It is roughly 2-2 1/2 weeks shy of my one year anniversary of getting my first e-reader, a Kindle.
Seriously, I think it is the best invention, second only to computers. In my pre-ereader days, I was able to obtain perhaps 5 books a year for my own personal bookshelves, excluding books borrowed from the library. This was mainly due to expense, as the typical trade paperback runs an average of $13-17 a pop, and a hardcover book much more than that.
And if you're a working stiff who scrapes by just to make the basic rent, car, electric and grocery bills, spending that kind of money on a book is a luxury, no matter how much you wish otherwise.
The other factor for the low purchase of physical books was space. There's only so much bookshelf space, and what little space I have is reserved for books I use in my research.
But that was then.
Fast forward to December 17, 2011. Excluding the four insanely addicting word puzzles I have on my Kindle, I have downloaded 271 books in the last eleven and a half months.
From 5 books a year to 271.
That's phenomenal. And it simply would not be possible without an e-reader. Why?
1. I can obtain books for free. Yep--the magical price of zero. Classics, some titles published a couple of years ago, some published this year. But there's always a lag time for me in reading books, so it doesn't matter to me when they were published.
2. I can buy books at vastly more affordable prices. Just this week I downloaded a hugely popular fiction title for UNDER $5. That would NEVER happen with a paper book. Ever.
3. I don't have to be uncomfortable shopping in a crowd of people.
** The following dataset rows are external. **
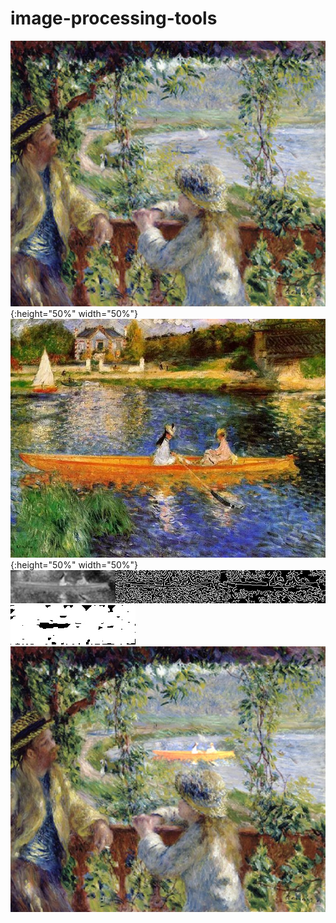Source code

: # image-processing-tools
![before1](/images/poisson/r1.jpg?raw=true "before1"){:height="50%" width="50%"}
![before2](/images/poisson/r2.jpg?raw=true "before2"){:height="50%" width="50%"}
![mask1](/images/poisson/edge2.jpg?raw=true "mask1")
![mask2](/images/poisson/new_win.jpg?raw=true "mask2")
![after](/images/poisson/opencv-seamless-cloning-example.jpg?raw=true "after")
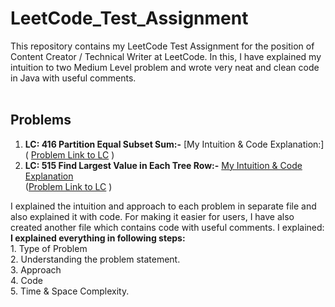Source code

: # LeetCode_Test_Assignment
This repository contains my LeetCode Test Assignment for the position of Content Creator / Technical Writer at LeetCode. In this, I have explained my intuition to two Medium Level problem and wrote  very neat and clean code in Java with useful comments. 
<br> <br>

## Problems
 1. **LC: 416 Partition Equal Subset Sum:-**  [My Intuition & Code Explanation:]
    <br>
    ( [Problem Link to LC](https://leetcode.com/problems/partition-equal-subset-sum/) )
 2. **LC: 515 Find Largest Value in Each Tree Row:-** [My Intuition & Code Explanation](https://github.com/Jagrit29/LeetCode_Test_Assignment/tree/master/LC-515.%20Find%20Largest%20Value%20in%20Each%20Tree%20Row)
    <br>
    ([Problem Link to LC](https://leetcode.com/problems/find-largest-value-in-each-tree-row/) )
    <br>

I explained the intuition and approach to each problem in separate file and also explained it with code. For making it easier for users, I have also created another file which contains code with useful comments. I explained:
   **I explained everything in following steps:** <br>
       1. Type of Problem <br>
       2. Understanding the problem statement. <br>
       3. Approach <br>
       4. Code     <br>
       5. Time & Space Complexity.  <br>



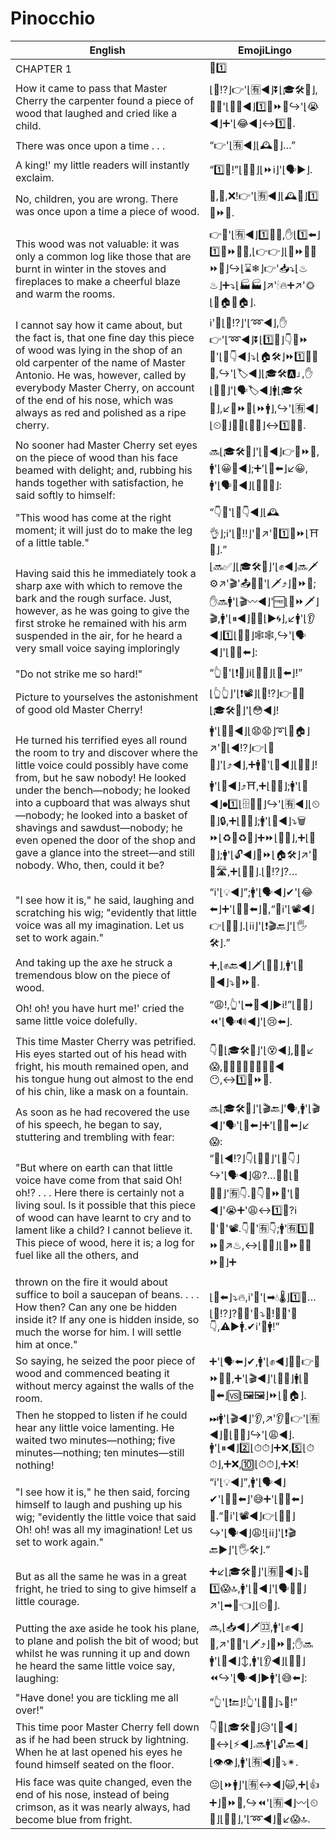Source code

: # Pinocchio

| English | EmojiLingo |
| ------- | ---------- |
| CHAPTER 1 | 📖1️⃣ |
| How it came to pass that Master Cherry the carpenter found a piece of wood that laughed and cried like a child. | ⌊🤔⁉️⌋👉'⌊🈶◀️⌋⏬⌊🎓🛠🍒⌋,👨‍🔧'⌊🕵️‍♂️◀️⌋1️⃣🔩⏩🚪↪️'⌊😭◀️⌋➕'⌊😂◀️⌋↔️1️⃣👶. |
| There was once upon a time . . . | “👉'⌊🈶◀️⌋⌊🕰🔭⌋…” |
| A king!' my little readers will instantly exclaim. | “1️⃣👑!”⌊👫📖⌋⌊⏩ℹ️⌋'⌊🗣▶⌋. |
| No, children, you are wrong. There was once upon a time a piece of wood. | 🙅,👫,❌!👉'⌊🈶◀️⌋⌊🕰🔭⌋1️⃣🔩⏩🚪. |
| This wood was not valuable: it was only a common log like those that are burnt in winter in the stoves and fireplaces to make a cheerful blaze and warm the rooms. | 👉🙅'⌊🈶◀️⌋1️⃣🚪💎,✋⌊1️⃣⬅️⌋1️⃣🔩⏩🚪🆖,⌊👉👉⌋⌊🔩⏩🚪🔩⏩🚪⌋↪️⌊⌛❄⌋👉'📥⤵️⌊♨♨⌋➕⤵️⌊🏭🏭⌋↗️'🕯🔥➕↗️'🌞⌊🔲🏠🔲🏠⌋. |
| I cannot say how it came about, but the fact is, that one fine day this piece of wood was lying in the shop of an old carpenter of the name of Master Antonio. He was, however, called by everybody Master Cherry, on account of the end of his nose, which was always as red and polished as a ripe cherry. | ℹ️'🤔⌊🤔⁉️⌋'⌊➿◀️⌋,✋👉'⌊➿◀️⌋⏬⌊1️⃣🔂⌋👇🔩⏩🚪'⌊👞👇◀️⌋⤵️⌊🏠🛠⌋⏩1️⃣👨‍🔧👴,↪️'⌊🏷◀️⌋⌊🎓🛠🅰⌋,✋⌊👥💯⌋'⌊🗣🏷◀️⌋🚹⌊🎓🛠🍒⌋,↙️🔺⏩👃⌊⏩🚹⌋,↪️'⌊🈶◀️⌋⌊⏲💯⌋🔆➕⌊🔴🔝⌋↔️1️⃣🍒⏫. |
| No sooner had Master Cherry set eyes on the piece of wood than his face beamed with delight; and, rubbing his hands together with satisfaction, he said softly to himself: | 🔜⌊🎓🛠🍒⌋'⌊👀◀️⌋👉🔩⏩🚪,🚹'⌊😀💯◀️⌋;➕'⌊👏⬅️⌋↙️😀,🚹'⌊🗣💬◀️⌋⌊📎📣👶⌋: |
| "This wood has come at the right moment; it will just do to make the leg of a little table." | “👇🚪'⌊👞👇◀️⌋⌊🕰👌⌋;ℹ️'⌊🙏‼⌋'🔧↗️'🔧1️⃣👢⏩⌊⛩👶⌋.” |
| Having said this he immediately took a sharp axe with which to remove the bark and the rough surface. Just, however, as he was going to give the first stroke he remained with his arm suspended in the air, for he heard a very small voice saying imploringly | ⌊🔜✅⌋⌊🎓🛠🍒⌋'⌊✊◀️⌋🔜🗡⚙↗️'🎬'📤💢➕'⌊🗡⤴️⌋🔩⏩🚪;✋🔜🚹'⌊🎬〰◀️⌋'🆓⌊👋⏩🗡⌋🎬,🚹'⌊⏸◀️⌋📎💪⌊▶🌀⌋,↙️🚹'⌊👂◀️⌋1️⃣⌊📣👶⌋🕸🕸,↪️'⌊🗣◀️⌋'⌊🙏💯⬅️⌋: |
| "Do not strike me so hard!" | “👆🙅'⌊❗👊⌋ℹ️⌊📶🔝⌋⌊💪⬅️⌋!” |
| Picture to yourselves the astonishment of good old Master Cherry! | ⌊👆👆⌋'⌊❗📽⌋⌊🤔⁉️⌋👉👴💟⌊🎓🛠🍒⌋'⌊😳◀️⌋! |
| He turned his terrified eyes all round the room to try and discover where the little voice could possibly have come from, but he saw nobody! He looked under the bench—nobody; he looked into a cupboard that was always shut—nobody; he looked into a basket of shavings and sawdust—nobody; he even opened the door of the shop and gave a glance into the street—and still nobody. Who, then, could it be? | 🚹'⌊👀➰◀️⌋⌊😧😧⌋➰⌊🔲🏠⌋↗️'👀⌊◀️⁉️⌋👉⌊📣👶⌋'⌊⤴️◀️⌋,➕🚹🙅'⌊👀◀️⌋⌊👤❌⌋!🚹'⌊👀◀️⌋⤴️⛩,➕⌊👤❌⌋;🚹'⌊👀◀️⌋⏺1️⃣⌊🗄👚👖⌋↪️'⌊🈶◀️⌋⌊⏲💯⌋🔒,➕⌊👤❌⌋;🚹'⌊👀◀️⌋⤵️🗑⏩⌊♻🚪♻🚪⌋➕⏩⌊🚬🚪⌋,➕⌊👤❌⌋;🚹'⌊🔓◀️⌋🚪⏩⌊🏠🛠⌋↗️'👀🆚🛣,➕⌊👤❌⌋.⌊🤔⁉️⌋?… |
| "I see how it is," he said, laughing and scratching his wig; "evidently that little voice was all my imagination. Let us set to work again." | “ℹ️'⌊💡◀️⌋”;🚹'⌊🗣◀️⌋✔'⌊😂⬅️⌋➕'⌊🙆‍♂️⬅️⌋💂,“🤔ℹ️'⌊📽◀️⌋👉⌊📣👶⌋.⌊ℹ️ℹ️⌋'⌊❗🎬🔙⌋'⌊🖐🛠⌋.” |
| And taking up the axe he struck a tremendous blow on the piece of wood. | ➕,⌊✊🔙◀️⌋🗡⌊📎👐⌋,🚹'⌊👊🔝◀️⌋⤵️🔩⏩🚪. |
| Oh! oh! you have hurt me!' cried the same little voice dolefully. | “😩!,👆'⌊➡🤕◀️⌋▶ℹ️!”⌊📣👶⌋⏪'⌊🗣🔊◀️⌋'⌊😢⬅️⌋. |
| This time Master Cherry was petrified. His eyes started out of his head with fright, his mouth remained open, and his tongue hung out almost to the end of his chin, like a mask on a fountain. | 👇🔂⌊🎓🛠🍒⌋'⌊😵◀️⌋,📎😳↙️😱,📎😮➕📎👅🔽🎣🔽◀️😶,↔️1️⃣🗿⏩⛲. |
| As soon as he had recovered the use of his speech, he began to say, stuttering and trembling with fear: | 🔜⌊🎓🛠🍒⌋'⌊🎬🔙⌋'🗣,🚹'⌊🎬◀️⌋'🗣'⌊🍃⬅️⌋➕'⌊💬♒⬅️⌋↙️😱: |
| "But where on earth can that little voice have come from that said Oh! oh!? . . . Here there is certainly not a living soul. Is it possible that this piece of wood can have learnt to cry and to lament like a child? I cannot believe it. This piece of wood, here it is; a log for fuel like all the others, and | “🤔⌊◀️⁉️⌋👇⌊📣👶⌋'⌊👞👇⌋↪️'⌊🗣◀️⌋😩?…🤷‍♂️⌊👤❌💯⌋'🈶👇.🎲👇🔩⏩🚪'⌊🏫◀️⌋'😭➕'😩↔️1️⃣👶?ℹ️🙅'💪'📽.👇🚪'🈶👇;🚹'🈶1️⃣🔩⏩🚪↗️♨,↔️⌊💯💯⌋⌊🔩⏩🚪🔩⏩🚪⌋➕ |
| thrown on the fire it would about suffice to boil a saucepan of beans. . . . How then? Can any one be hidden inside it? If any one is hidden inside, so much the worse for him. I will settle him at once." | ⌊🚮⬅️⌋⤵️🔥,ℹ️'💪'⌊➡💧🌡⌋1️⃣🍲…⌊🤔⁉️⌋?🤔👤'🛐⤵️🚪!🎲👤'🛐👇,⚠▶🚹.✔ℹ️'👊🚹!” |
| So saying, he seized the poor piece of wood and commenced beating it without mercy against the walls of the room. | ➕'⌊🗣⬅️⌋✔,🚹'⌊✊◀️⌋📎👐👉🔩⏩🚪😥,➕'⌊🎬◀️⌋'⌊👊🔔⌋🚹⌊💪🔝⬅️⌋🆚⌊🖼🖼⌋⏩⌊🔲🏠⌋. |
| Then he stopped to listen if he could hear any little voice lamenting. He waited two minutes—nothing; five minutes—nothing; ten minutes—still nothing! | ⏭🚹'⌊🎬◀️⌋'👂,↗️'👂🎲👉'⌊🈶◀️⌋👤⌊📣👶⌋↪️'⌊😩◀️⌋.🚹'⌊⏸◀️⌋2️⃣⌊⏱⏱⌋➕❌,5️⃣⌊⏱⏱⌋,➕❌,🔟⌊⏱⏱⌋,➕❌! |
| "I see how it is," he then said, forcing himself to laugh and pushing up his wig; "evidently the little voice that said Oh! oh! was all my imagination! Let us set to work again." | “ℹ️'⌊💡◀️⌋”,🚹'⌊🗣◀️⌋✔'⌊🏋️‍♂️⬅️⌋'😅➕'⌊🙆‍♂️⬅️⌋💂.“🤔ℹ️'⌊📽◀️⌋👉⌊📣👶⌋↪️'⌊🗣◀️⌋😩!⌊ℹ️ℹ️⌋'⌊❗🎬🔙▶⌋'⌊🖐🛠⌋.” |
| But as all the same he was in a great fright, he tried to sing to give himself a little courage. | ➕↙️⌊🎓🛠🍒⌋'⌊🈶📎◀️⌋⤵️💌1️⃣😱🔝,🚹'⌊🔬◀️⌋'⌊🗣🎤👶⌋↗️'⌊➡🦁👈⌋⌊⏲👶⌋. |
| Putting the axe aside he took his plane, to plane and polish the bit of wood; but whilst he was running it up and down he heard the same little voice say, laughing: | 🔜,⌊📥◀️⌋🗡🈁,🚹'⌊✊◀️⌋🔪,↗️'🔪➕'⌊🗡⤴️⌋🔩⏩🚪;✋🔜🚹'⌊🔪◀️⌋↕,🚹'⌊👂◀️⌋⌊📣👶⌋⏪↪️'⌊🗣◀️⌋▶🚹'⌊😅⬅️⌋: |
| "Have done! you are tickling me all over!" | “👆'⌊❗🔚⌋!👆'⌊🙌😆⌋⤵️👗!” |
| This time poor Master Cherry fell down as if he had been struck by lightning. When he at last opened his eyes he found himself seated on the floor. | 👇🔂⌊🎓🛠🍒⌋😥'⌊🎢◀️⌋🔽↔️⌊⚡◀️⌋.🔜🚹'⌊🔓🔙◀️⌋⌊👁👁⌋,🚹'⌊🈶◀️⌋💺⤵️✴. |
| His face was quite changed, even the end of his nose, instead of being crimson, as it was nearly always, had become blue from fright. | 😐⌊⏩🚹⌋'⌊🈶↔️◀️⌋🙀,➕⌊👍➕⌋🔺⏩👃,↪️⏪'⌊🈶◀️⌋〰⌊⏲💯⌋⌊🔴🔝⌋,'⌊➿◀️⌋🔷↙️😱🔝. |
I can shop from the privacy of my own home.
4. I can shop for books far more quickly with my Kindle.
5. Just as I organize my physical bookshelves by topic, so too, can I organize my Kindle. I have folders for Arizona History, Biblical/Christian Living, Civil War, Classics, Business/Marketing, Presidents/Government, and a whole host of other folders with as much variety in content as I desire.
6. Carrying my Kindle is equivalent to being able to carry my bookcase around with me wherever I go.
7. I don't have to search for a piece of paper to bookmark. Kindle does it for me.
These are just some of the benefits to readers. The way e-readers have benefitted writers is a whole other subject and just as exciting.
Honestly, the only possible drawback to e-readers that I can see is that for some types of non-fiction, e-readers are still not ideal. By that I mean books that use charts, graphs and other visual graphics are extremely hard to read even when zoomed on an e-reader, unless of course you have eagle eyes, which I don't.
But that's the beauty of it. I buy most of my books on Kindle, and save my physical bookshelves for non-fiction that I need to buy in paper format. I have ceased to buy paper copies of fiction altogether.
My Kindle is a magnificent blessing and I'm truly thankful for how it has revolutionized my life and given me more options as a reader.